====== DATA EXCERPTS

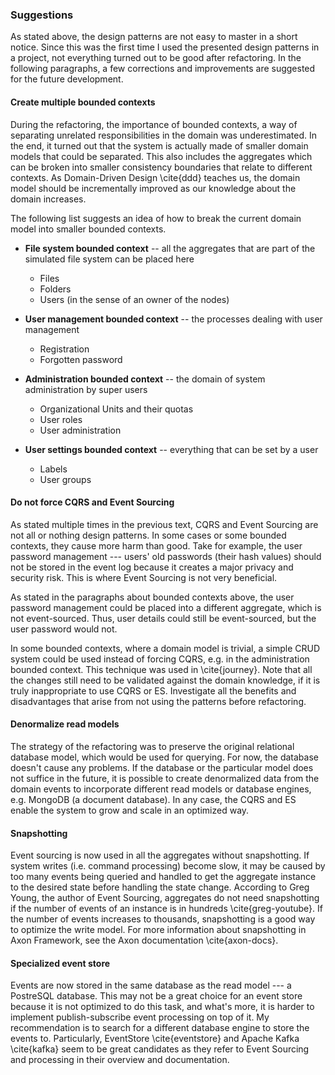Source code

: ### Suggestions

As stated above, the design patterns are not easy to master in a short notice. Since this was the first time I used the presented design patterns in a project, not everything turned out to be good after refactoring. In the following paragraphs, a few corrections and improvements are suggested for the future development.

#### Create multiple bounded contexts

During the refactoring, the importance of bounded contexts, a way of separating unrelated responsibilities in the domain was underestimated. In the end, it turned out that the system is actually made of smaller domain models that could be separated. This also includes the aggregates which can be broken into smaller consistency boundaries that relate to different contexts. As Domain-Driven Design \cite{ddd} teaches us, the domain model should be incrementally improved as our knowledge about the domain increases.

The following list suggests an idea of how to break the current domain model into smaller bounded contexts.

- **File system bounded context** -- all the aggregates that are part of the simulated file system can be placed here
	- Files
	- Folders
	- Users (in the sense of an owner of the nodes)

- **User management bounded context** -- the processes dealing with user management
	- Registration
	- Forgotten password

- **Administration bounded context** -- the domain of system administration by super users
	- Organizational Units and their quotas
	- User roles
	- User administration

- **User settings bounded context** -- everything that can be set by a user
	- Labels
	- User groups


#### Do not force CQRS and Event Sourcing

As stated multiple times in the previous text, CQRS and Event Sourcing are not all or nothing design patterns. In some cases or some bounded contexts, they cause more harm than good. Take for example, the user password management --- users' old passwords (their hash values) should not be stored in the event log because it creates a major privacy and security risk. This is where Event Sourcing is not very beneficial. 

As stated in the paragraphs about bounded contexts above, the user password management could be placed into a different aggregate, which is not event-sourced. Thus, user details could still be event-sourced, but the user password would not. 

In some bounded contexts, where a domain model is trivial, a simple CRUD system could be used instead of forcing CQRS, e.g. in the administration bounded context. This technique was used in \cite{journey}. Note that all the changes still need to be validated against the domain knowledge, if it is truly inappropriate to use CQRS or ES. Investigate all the benefits and disadvantages that arise from not using the patterns before refactoring.

#### Denormalize read models

The strategy of the refactoring was to preserve the original relational database model, which would be used for querying. For now, the database doesn't cause any problems. If the database or the particular model does not suffice in the future, it is possible to create denormalized data from the domain events to incorporate different read models or database engines, e.g. MongoDB (a document database). In any case, the CQRS and ES enable the system to grow and scale in an optimized way. 

#### Snapshotting

Event sourcing is now used in all the aggregates without snapshotting. If system writes (i.e. command processing) become slow, it may be caused by too many events being queried and handled to get the aggregate instance to the desired state before handling the state change. According to Greg Young, the author of Event Sourcing, aggregates do not need snapshotting if the number of events of an instance is in hundreds \cite{greg-youtube}. If the number of events increases to thousands, snapshotting is a good way to optimize the write model. For more information about snapshotting in Axon Framework, see the Axon documentation \cite{axon-docs}.

#### Specialized event store

Events are now stored in the same database as the read model --- a PostreSQL database. This may not be a great choice for an event store because it is not optimized to do this task, and what's more, it is harder to implement publish-subscribe event processing on top of it. My recommendation is to search for a different database engine to store the events to. Particularly, EventStore \cite{eventstore} and Apache Kafka \cite{kafka} seem to be great candidates as they refer to Event Sourcing and processing in their overview and documentation.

============

■ EXERCISE INSTRUCTIONS
Search the entries above for the word "paragraphs" and copy each line where it appears.

■ RESULT OF THE EXERCISE
As stated above, the design patterns are not easy to master in a short notice. Since this was the first time I used the presented design patterns in a project, not everything turned out to be good after refactoring. In the following paragraphs, a few corrections and improvements are suggested for the future development.
As stated in the paragraphs about bounded contexts above, the user password management could be placed into a different aggregate, which is not event-sourced. Thus, user details could still be event-sourced, but the user password would not. 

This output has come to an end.